Eight collections later, Khalvati has made up for lost time. She says to be a productive poet requires sticking to a routine rather than waiting for inspiration. She works on several poems simultaneously. “When you're tired,” she says, “you work on a poem in its refinement stages when fresh energy is less required.”
Khalvati believes strongly in technical skill and study. “Syntax, for example,” she says, “is very important. Nobody saws 'wow!' about syntax but it's a tool. People mention depth of emotion, intellectual and spiritual power when assessing poems. Brilliant use of language is the first thing I look for. If the language is divine it elevates the poem whether or not it holds those other qualities.”

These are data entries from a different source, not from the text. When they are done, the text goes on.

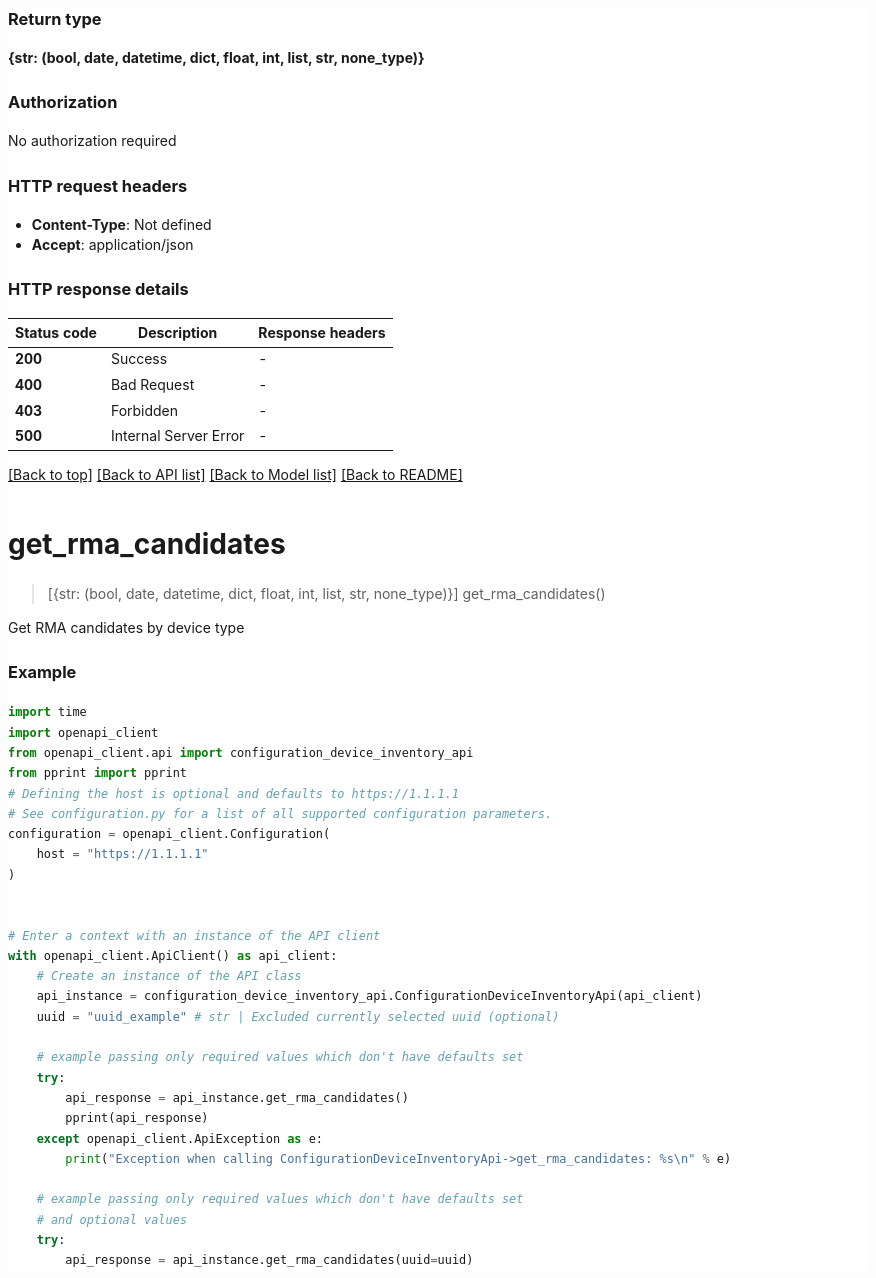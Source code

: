 ### Return type

**{str: (bool, date, datetime, dict, float, int, list, str, none_type)}**

### Authorization

No authorization required

### HTTP request headers

 - **Content-Type**: Not defined
 - **Accept**: application/json


### HTTP response details

| Status code | Description | Response headers |
|-------------|-------------|------------------|
**200** | Success |  -  |
**400** | Bad Request |  -  |
**403** | Forbidden |  -  |
**500** | Internal Server Error |  -  |

[[Back to top]](#) [[Back to API list]](../README.md#documentation-for-api-endpoints) [[Back to Model list]](../README.md#documentation-for-models) [[Back to README]](../README.md)

# **get_rma_candidates**
> [{str: (bool, date, datetime, dict, float, int, list, str, none_type)}] get_rma_candidates()



Get RMA candidates by device type

### Example


```python
import time
import openapi_client
from openapi_client.api import configuration_device_inventory_api
from pprint import pprint
# Defining the host is optional and defaults to https://1.1.1.1
# See configuration.py for a list of all supported configuration parameters.
configuration = openapi_client.Configuration(
    host = "https://1.1.1.1"
)


# Enter a context with an instance of the API client
with openapi_client.ApiClient() as api_client:
    # Create an instance of the API class
    api_instance = configuration_device_inventory_api.ConfigurationDeviceInventoryApi(api_client)
    uuid = "uuid_example" # str | Excluded currently selected uuid (optional)

    # example passing only required values which don't have defaults set
    try:
        api_response = api_instance.get_rma_candidates()
        pprint(api_response)
    except openapi_client.ApiException as e:
        print("Exception when calling ConfigurationDeviceInventoryApi->get_rma_candidates: %s\n" % e)

    # example passing only required values which don't have defaults set
    # and optional values
    try:
        api_response = api_instance.get_rma_candidates(uuid=uuid)
```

Hay Festival 2014 brought Khalvati to Bangladesh for the first time. She spoke at the session entitled “Powerful Voices.” In terms of starting her career late, in encouraging a more sophisticated understanding that ethnic backgrounds can take many paths and subtler shades of influence beyond the oft-cited “immigrant story”, and foremost for her contribution to British poetry, Khalvati's voice is indeed powerful.
On her second day in Dhaka perhaps it was unfair to ask her impressions. “I expected to see rickshaws. But with my poet's eye – and everyone has a poet's eye – I was amazed to see so much cauliflower! We passed markets and there seemed too much cauliflower for an entire country to eat!”
Will there be a poem about Dhaka and cauliflower? “Who knows?” she says.